Maybe you should never try to make dreams fit into reality.
* * *
‘I don’t understand the young people of today.’ Her grandmother shook her head with feeling. ‘Marina has invited Adam to stay on here, which is perfectly all right with me; he’s such a nice young man. But now Marina tells me that she intends leaving tonight herself!’ she said exasperatedly.
This was news to Eve, although she couldn’t say she was altogether surprised. Sophy and Marina seemed to have put their heads together over this—despite Patrick’s protestations, Eve felt sure—and come up with the idea of leaving Eve and Adam to their own devices.
‘How can Marina think of just going off like that and leaving her own guest?’ their grandmother still frowned. ‘Oh, never mind that for now,’ she dismissed with impatience. ‘I’m sure Marina has her reasons.’ Although she obviously had no idea what they could be! ‘Tell me, how are you, darling?’ she prompted concernedly.
It was the first opportunity the two of them had had to talk privately, Sophy and Patrick leaving after tea, Marina staying for dinner before she too left. Adam had discreetly disappeared at the same time as Marina had gone upstairs to do her packing, leaving Eve and her grandmother alone in the lounge.
How was she? She wasn’t really sure. Yesterday she had been going to marry Paul, today she felt as if she were adrift in a tumultuous ocean. Her life was suddenly all loose ends with nothing to tie on to. And it made her feel very vulnerable.
‘As you can imagine,’ she sighed, ‘Paul isn’t very pleased——’
‘I didn’t ask how Paul was,’ her grandmother cut in firmly. ‘I want to know how you are.’

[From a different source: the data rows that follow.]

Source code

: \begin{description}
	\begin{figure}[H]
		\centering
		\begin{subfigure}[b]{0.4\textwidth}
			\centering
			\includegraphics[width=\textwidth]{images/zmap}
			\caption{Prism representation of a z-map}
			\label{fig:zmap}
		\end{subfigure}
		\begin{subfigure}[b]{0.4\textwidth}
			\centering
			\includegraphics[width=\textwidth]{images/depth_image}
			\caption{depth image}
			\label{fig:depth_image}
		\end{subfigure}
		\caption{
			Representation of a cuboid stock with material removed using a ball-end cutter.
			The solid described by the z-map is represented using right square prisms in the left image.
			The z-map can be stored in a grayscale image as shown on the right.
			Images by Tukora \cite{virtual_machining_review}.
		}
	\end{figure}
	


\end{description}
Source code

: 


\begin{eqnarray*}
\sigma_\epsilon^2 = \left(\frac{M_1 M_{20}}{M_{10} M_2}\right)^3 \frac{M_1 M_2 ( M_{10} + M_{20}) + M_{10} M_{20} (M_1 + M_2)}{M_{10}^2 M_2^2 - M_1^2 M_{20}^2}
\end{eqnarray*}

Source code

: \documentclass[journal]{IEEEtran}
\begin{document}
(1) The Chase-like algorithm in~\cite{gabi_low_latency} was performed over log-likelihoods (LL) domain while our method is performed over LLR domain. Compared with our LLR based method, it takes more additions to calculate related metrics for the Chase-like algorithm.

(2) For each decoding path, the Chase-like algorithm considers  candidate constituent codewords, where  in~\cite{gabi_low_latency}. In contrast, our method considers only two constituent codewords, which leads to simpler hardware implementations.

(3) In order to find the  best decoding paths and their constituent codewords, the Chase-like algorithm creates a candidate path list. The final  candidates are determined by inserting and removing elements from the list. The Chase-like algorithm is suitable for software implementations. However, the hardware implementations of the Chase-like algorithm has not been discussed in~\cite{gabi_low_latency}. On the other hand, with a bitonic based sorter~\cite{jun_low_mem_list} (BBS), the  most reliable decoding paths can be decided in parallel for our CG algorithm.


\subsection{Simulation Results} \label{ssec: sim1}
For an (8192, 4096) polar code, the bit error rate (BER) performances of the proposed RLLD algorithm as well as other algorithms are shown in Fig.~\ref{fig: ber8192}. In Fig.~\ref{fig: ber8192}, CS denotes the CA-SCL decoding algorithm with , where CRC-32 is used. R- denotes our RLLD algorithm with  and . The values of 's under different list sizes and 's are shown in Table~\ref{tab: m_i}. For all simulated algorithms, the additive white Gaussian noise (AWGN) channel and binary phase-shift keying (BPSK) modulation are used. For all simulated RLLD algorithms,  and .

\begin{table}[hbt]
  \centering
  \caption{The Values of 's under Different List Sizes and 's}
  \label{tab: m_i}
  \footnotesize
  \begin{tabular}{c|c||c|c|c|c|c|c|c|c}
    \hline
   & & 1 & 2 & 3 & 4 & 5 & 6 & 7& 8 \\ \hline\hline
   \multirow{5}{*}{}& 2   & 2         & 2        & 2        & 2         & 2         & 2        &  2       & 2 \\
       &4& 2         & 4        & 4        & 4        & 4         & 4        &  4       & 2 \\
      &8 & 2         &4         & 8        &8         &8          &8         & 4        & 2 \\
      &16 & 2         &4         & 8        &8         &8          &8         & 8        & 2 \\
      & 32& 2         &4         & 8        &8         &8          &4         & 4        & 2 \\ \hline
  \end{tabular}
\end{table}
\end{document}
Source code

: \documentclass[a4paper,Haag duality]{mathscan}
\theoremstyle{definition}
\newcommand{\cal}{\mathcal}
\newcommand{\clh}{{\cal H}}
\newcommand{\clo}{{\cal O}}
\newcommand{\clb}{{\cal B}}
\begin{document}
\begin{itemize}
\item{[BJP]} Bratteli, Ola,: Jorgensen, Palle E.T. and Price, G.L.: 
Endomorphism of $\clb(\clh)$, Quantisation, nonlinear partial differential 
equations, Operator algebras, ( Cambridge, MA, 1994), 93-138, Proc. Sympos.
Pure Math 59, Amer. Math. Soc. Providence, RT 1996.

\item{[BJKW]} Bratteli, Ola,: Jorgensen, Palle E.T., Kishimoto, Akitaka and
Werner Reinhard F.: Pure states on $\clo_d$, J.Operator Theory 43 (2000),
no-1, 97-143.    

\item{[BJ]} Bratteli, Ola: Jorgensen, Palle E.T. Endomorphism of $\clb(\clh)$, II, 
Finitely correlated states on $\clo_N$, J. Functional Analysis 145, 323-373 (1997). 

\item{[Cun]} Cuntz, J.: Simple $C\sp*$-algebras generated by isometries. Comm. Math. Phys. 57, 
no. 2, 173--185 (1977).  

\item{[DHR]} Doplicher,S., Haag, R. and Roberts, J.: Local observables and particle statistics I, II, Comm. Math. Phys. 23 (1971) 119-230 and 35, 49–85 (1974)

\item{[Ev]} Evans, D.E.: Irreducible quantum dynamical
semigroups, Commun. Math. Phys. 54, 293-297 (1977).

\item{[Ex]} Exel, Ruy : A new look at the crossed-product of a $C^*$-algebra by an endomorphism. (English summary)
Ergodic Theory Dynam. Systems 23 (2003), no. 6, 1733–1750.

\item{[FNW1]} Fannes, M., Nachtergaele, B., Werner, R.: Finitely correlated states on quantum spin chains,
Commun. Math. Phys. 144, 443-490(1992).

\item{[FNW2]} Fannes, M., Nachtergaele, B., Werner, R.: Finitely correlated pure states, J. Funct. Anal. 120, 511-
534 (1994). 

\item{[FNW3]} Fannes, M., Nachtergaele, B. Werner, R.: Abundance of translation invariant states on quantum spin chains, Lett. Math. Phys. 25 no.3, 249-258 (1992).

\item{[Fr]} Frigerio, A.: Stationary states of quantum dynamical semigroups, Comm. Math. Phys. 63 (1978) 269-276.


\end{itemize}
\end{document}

‘Feeling exposed. Vulnerable,’ she admitted. ‘Weak,’ she added tautly.
Her grandmother gave her a puzzled look. ‘Weak?’ she repeated gently. ‘I think what you’ve done is very brave. A lot of women would have felt compelled to go on with the wedding at this late stage, no matter what their feelings of uncertainty. Divorce may be easy nowadays if the marriage doesn’t work out, after all, but I’ve always believed that prevention is so much easier than cure. So you mustn’t feel in the least weak, darling.’ She patted Eve’s hand reassuringly.
Much as she loved her grandmother, Eve didn’t feel she could explain to her just yet that the weakness she was experiencing was an attraction to a man other than Paul. If it had all seemed to happen so suddenly to her, how much more confusing her grandmother would find it all!
‘It will work out, darling,’ she told Eve with certainty. ‘In whatever way is for the best, I’m sure.’